Records shown Start Marker

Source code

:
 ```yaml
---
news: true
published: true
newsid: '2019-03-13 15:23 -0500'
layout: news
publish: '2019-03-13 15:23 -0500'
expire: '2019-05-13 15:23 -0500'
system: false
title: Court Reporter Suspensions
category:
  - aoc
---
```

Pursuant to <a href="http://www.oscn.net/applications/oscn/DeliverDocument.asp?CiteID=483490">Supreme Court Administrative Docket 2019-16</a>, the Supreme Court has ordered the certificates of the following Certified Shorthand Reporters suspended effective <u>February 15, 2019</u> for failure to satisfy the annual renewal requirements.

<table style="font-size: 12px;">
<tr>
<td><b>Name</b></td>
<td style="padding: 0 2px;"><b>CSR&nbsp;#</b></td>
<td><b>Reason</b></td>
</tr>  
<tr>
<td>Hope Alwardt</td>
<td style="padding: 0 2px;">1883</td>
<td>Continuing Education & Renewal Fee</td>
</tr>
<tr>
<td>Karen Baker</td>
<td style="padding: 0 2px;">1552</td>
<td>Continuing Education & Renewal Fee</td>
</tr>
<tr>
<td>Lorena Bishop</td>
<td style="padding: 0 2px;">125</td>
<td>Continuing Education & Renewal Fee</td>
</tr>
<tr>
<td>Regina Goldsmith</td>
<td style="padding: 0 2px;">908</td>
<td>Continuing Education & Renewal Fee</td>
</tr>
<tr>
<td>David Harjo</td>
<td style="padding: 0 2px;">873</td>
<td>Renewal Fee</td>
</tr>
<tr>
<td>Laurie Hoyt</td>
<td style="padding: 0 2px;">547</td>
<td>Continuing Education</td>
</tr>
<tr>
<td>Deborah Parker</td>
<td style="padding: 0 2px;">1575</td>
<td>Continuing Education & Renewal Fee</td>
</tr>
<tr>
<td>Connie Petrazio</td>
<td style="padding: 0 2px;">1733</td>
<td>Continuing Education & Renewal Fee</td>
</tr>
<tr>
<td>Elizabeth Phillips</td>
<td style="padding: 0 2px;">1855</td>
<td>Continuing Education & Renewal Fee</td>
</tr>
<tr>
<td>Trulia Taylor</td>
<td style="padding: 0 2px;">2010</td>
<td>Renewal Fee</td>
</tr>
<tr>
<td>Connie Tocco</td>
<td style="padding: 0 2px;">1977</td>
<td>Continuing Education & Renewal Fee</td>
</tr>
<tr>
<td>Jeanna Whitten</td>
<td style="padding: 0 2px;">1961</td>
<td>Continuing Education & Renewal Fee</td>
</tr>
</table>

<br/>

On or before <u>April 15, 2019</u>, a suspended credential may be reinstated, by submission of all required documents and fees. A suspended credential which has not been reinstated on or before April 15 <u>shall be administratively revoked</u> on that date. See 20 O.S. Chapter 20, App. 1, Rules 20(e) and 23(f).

Records shown End Marker

The task: With nothing left out, print the data above exactly.

Final answer:
Source code

:
 ```yaml
---
news: true
published: true
newsid: '2019-03-13 15:23 -0500'
layout: news
publish: '2019-03-13 15:23 -0500'
expire: '2019-05-13 15:23 -0500'
system: false
title: Court Reporter Suspensions
category:
  - aoc
---
```

Pursuant to <a href="http://www.oscn.net/applications/oscn/DeliverDocument.asp?CiteID=483490">Supreme Court Administrative Docket 2019-16</a>, the Supreme Court has ordered the certificates of the following Certified Shorthand Reporters suspended effective <u>February 15, 2019</u> for failure to satisfy the annual renewal requirements.

<table style="font-size: 12px;">
<tr>
<td><b>Name</b></td>
<td style="padding: 0 2px;"><b>CSR&nbsp;#</b></td>
<td><b>Reason</b></td>
</tr>  
<tr>
<td>Hope Alwardt</td>
<td style="padding: 0 2px;">1883</td>
<td>Continuing Education & Renewal Fee</td>
</tr>
<tr>
<td>Karen Baker</td>
<td style="padding: 0 2px;">1552</td>
<td>Continuing Education & Renewal Fee</td>
</tr>
<tr>
<td>Lorena Bishop</td>
<td style="padding: 0 2px;">125</td>
<td>Continuing Education & Renewal Fee</td>
</tr>
<tr>
<td>Regina Goldsmith</td>
<td style="padding: 0 2px;">908</td>
<td>Continuing Education & Renewal Fee</td>
</tr>
<tr>
<td>David Harjo</td>
<td style="padding: 0 2px;">873</td>
<td>Renewal Fee</td>
</tr>
<tr>
<td>Laurie Hoyt</td>
<td style="padding: 0 2px;">547</td>
<td>Continuing Education</td>
</tr>
<tr>
<td>Deborah Parker</td>
<td style="padding: 0 2px;">1575</td>
<td>Continuing Education & Renewal Fee</td>
</tr>
<tr>
<td>Connie Petrazio</td>
<td style="padding: 0 2px;">1733</td>
<td>Continuing Education & Renewal Fee</td>
</tr>
<tr>
<td>Elizabeth Phillips</td>
<td style="padding: 0 2px;">1855</td>
<td>Continuing Education & Renewal Fee</td>
</tr>
<tr>
<td>Trulia Taylor</td>
<td style="padding: 0 2px;">2010</td>
<td>Renewal Fee</td>
</tr>
<tr>
<td>Connie Tocco</td>
<td style="padding: 0 2px;">1977</td>
<td>Continuing Education & Renewal Fee</td>
</tr>
<tr>
<td>Jeanna Whitten</td>
<td style="padding: 0 2px;">1961</td>
<td>Continuing Education & Renewal Fee</td>
</tr>
</table>

<br/>

On or before <u>April 15, 2019</u>, a suspended credential may be reinstated, by submission of all required documents and fees. A suspended credential which has not been reinstated on or before April 15 <u>shall be administratively revoked</u> on that date. See 20 O.S. Chapter 20, App. 1, Rules 20(e) and 23(f).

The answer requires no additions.